Máximo ambiente de gala en el Auditorio Kursaal para recibir, en el marco de la Quincena Musical, a Grigory Sokolov. Si para el público de San Sebastián fue un ansiado reencuentro tras seis años de espera; en mi caso personal tendría que retrotraerme al año 2002, en el cual disfruté de su hacer con la orquesta -algo en los últimos años prácticamente vedado- en un todavía inolvidable “Emperador”. Cuatro lustros en los que, a lo vista de lo vivido en Donostia, su presencia física y espiritual sobre el escenario apenas han cambiado, como tampoco se han resentido en lo más mínimo las esencias de su arte: una técnica a la altura de los más grandes del piano y sobre todo, una actitud ante la interpretación musical fuera de lo normal, equiparable a la devoción y entrega de los parsifálicos guardianes del santo Grial.

Grigory Sokolov
© Quincena Musical 2021 | Iñigo Ibáñez

Sin embargo, sí aprecié un significativo cambio en la concepción musical del pianista ruso; en concreto, una tendencia a la máxima introspección que se tradujo en interpretaciones serenas y profundas, hipertrofiadas en el tiempo. Aunque esto sucedió de forma indefectible en todas las piezas interpretadas, fue especialmente acusado en las 4 Polonesas de Chopin. Interpretaciones atípicas, en las que sin embargo la narrativa musical no se resintió en lo más mínimo; al contrario, en los pasajes más introspectivos hubo una sofisticada recreación de los planos sonoros, mientras que en los más virtuosísticos Sokolov se apoyó en su don innato para extraer del piano sonoridades sinfónicas, tanto por su volumen como por su abrumadora paleta de colores.
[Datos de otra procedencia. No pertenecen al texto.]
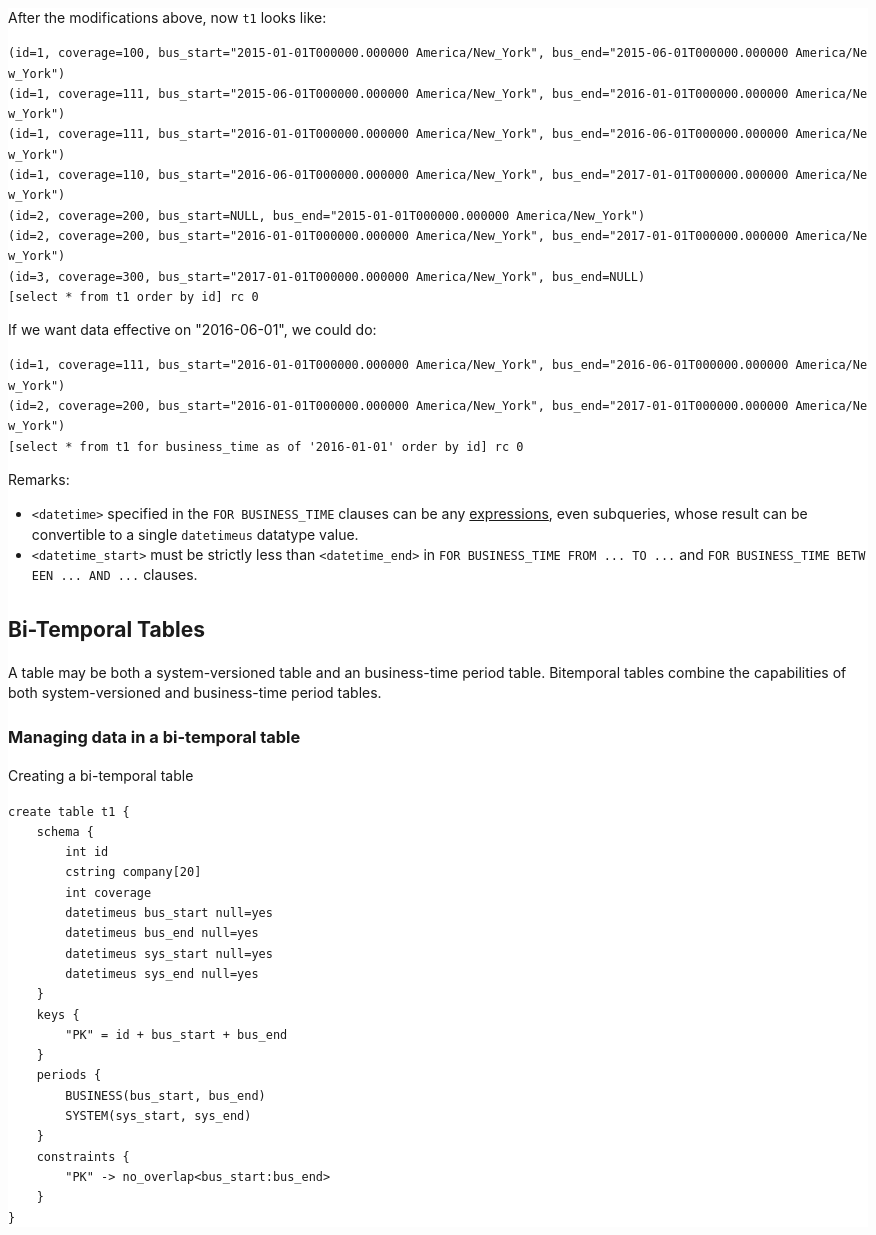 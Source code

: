 After the modifications above, now `t1` looks like:

```
(id=1, coverage=100, bus_start="2015-01-01T000000.000000 America/New_York", bus_end="2015-06-01T000000.000000 America/New_York")
(id=1, coverage=111, bus_start="2015-06-01T000000.000000 America/New_York", bus_end="2016-01-01T000000.000000 America/New_York")
(id=1, coverage=111, bus_start="2016-01-01T000000.000000 America/New_York", bus_end="2016-06-01T000000.000000 America/New_York")
(id=1, coverage=110, bus_start="2016-06-01T000000.000000 America/New_York", bus_end="2017-01-01T000000.000000 America/New_York")
(id=2, coverage=200, bus_start=NULL, bus_end="2015-01-01T000000.000000 America/New_York")
(id=2, coverage=200, bus_start="2016-01-01T000000.000000 America/New_York", bus_end="2017-01-01T000000.000000 America/New_York")
(id=3, coverage=300, bus_start="2017-01-01T000000.000000 America/New_York", bus_end=NULL)
[select * from t1 order by id] rc 0
```

If we want data effective on "2016-06-01", we could do:

```
(id=1, coverage=111, bus_start="2016-01-01T000000.000000 America/New_York", bus_end="2016-06-01T000000.000000 America/New_York")
(id=2, coverage=200, bus_start="2016-01-01T000000.000000 America/New_York", bus_end="2017-01-01T000000.000000 America/New_York")
[select * from t1 for business_time as of '2016-01-01' order by id] rc 0
```

Remarks:

* `<datetime>` specified in the `FOR BUSINESS_TIME` clauses can be any [expressions](sql.html#expr), even subqueries, whose result can be convertible to a single `datetimeus` datatype value.
* `<datetime_start>` must be strictly less than `<datetime_end>` in `FOR BUSINESS_TIME FROM ... TO ...` and `FOR BUSINESS_TIME BETWEEN ... AND ...` clauses.

## Bi-Temporal Tables
A table may be both a system-versioned table and an business-time period table. Bitemporal tables combine the capabilities of both system-versioned and business-time period tables.

### Managing data in a bi-temporal table

Creating a bi-temporal table

```
create table t1 {
    schema {
        int id
        cstring company[20]
        int coverage
        datetimeus bus_start null=yes
        datetimeus bus_end null=yes
        datetimeus sys_start null=yes
        datetimeus sys_end null=yes
    }
    keys {
        "PK" = id + bus_start + bus_end
    }
    periods {
        BUSINESS(bus_start, bus_end)
        SYSTEM(sys_start, sys_end)
    }
    constraints {
        "PK" -> no_overlap<bus_start:bus_end>
    }
}
```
Raramente se pueden escuchar interpretaciones tan densas y trascendentes de la op. 26 de Chopin, siendo especialmente reveladora la núm. 2 por su pathos schubertiano, pero sin ser en ningún momento un discurso monolítico; todo lo contrario, un viaje musical inagotable en registros y contrastes. La más popular Polonesa Heroica op. 53 fue sometida a un tratamiento similar, muy especialmente en el famoso tema danzable, pero fue sin duda el ostinato central el momento más impactante por el vigor de su sonido, la articulación cristalina y la gradación perfecta de las dinámicas.

Grigory Sokolov
© Quincena Musical 2021 | Iñigo Ibáñez

Los diez Preludios op. 23 de Rachmaninov representaron un complemento ideal a la primera parte del concierto, como es habitual en un artista que concede una especial atención a la confección de sus programas. Los introspectivos Largos inicial y final, junto con los Adagios y Andante núm. 4 y núm. 6 fueron tratados de forma similarmente lírica y expansiva, aunque no tan atípica como el Chopin. Sí lo fue el Tempo di minuetto núm. 3 que pocas veces se puede escuchar tan trascendentalizado. El popular núm. 5 alla marcia fue atacado con un ímpetu abrumador, aunque con una muy contrastada sección central. El compacto grupo que forman los más extrovertidos núm. 7 al 9, plantean al intérprete el reto de dar vida a sus densas texturas con la máxima vivacidad y claridad, y así lo fueron; recreaciones idiomáticas que llenaron de luminosidad la amplia sala del Kursaal, toda la noche en penumbra.

Con las propinas llegó la tercera parte del concierto, pues a pocos se les podía escapar que todavía quedaba mucha y buena música por delante, aunque no pocos asistentes mostraban su deleite y su sorpresa ante la interminable sucesión de piezas. Seis fueron las ofrecidas; no necesariamente lo habitual en Sokolov, de hecho, este año, en su recital en Barcelona sólo ofreció tres y cuatro en el de Madrid, pero es que ciertamente la química entre el pianista y el público de San Sebastián fue memorable. Éstas se iniciaron con dos ejemplos de la op.118 brahmsiana: el segundo Intermezzo y la Balada, ambos nuevamente al límite de la introspección. Más canónicas resultaron las chopinianas Mazurka op. 68 núm. 2, bucólica y espiritosa, y el majestuoso Preludio op. 28 núm. 20, pieza que estableció un muy sugerente puente entre las dos primeras partes del concierto, pues fue el tema que Rachmaninov utilizó en sus Variaciones Chopin, contemporáneas de su op. 23. Un subyugante Preludio op. 11 núm. 4 de Scriabin y un absolutamente atemporal arreglo del bachiano Ich ruf zu dir; pieza fetiche para Sokolov, pusieron el punto final a una memorable catarsis en la que el público donostiarra mostró reconocimiento y devoción puesto en pie.

El alojamiento en San Sebastián de Pablo Sánchez ha sido facilitado por la Quincena Musical de San Sebastián.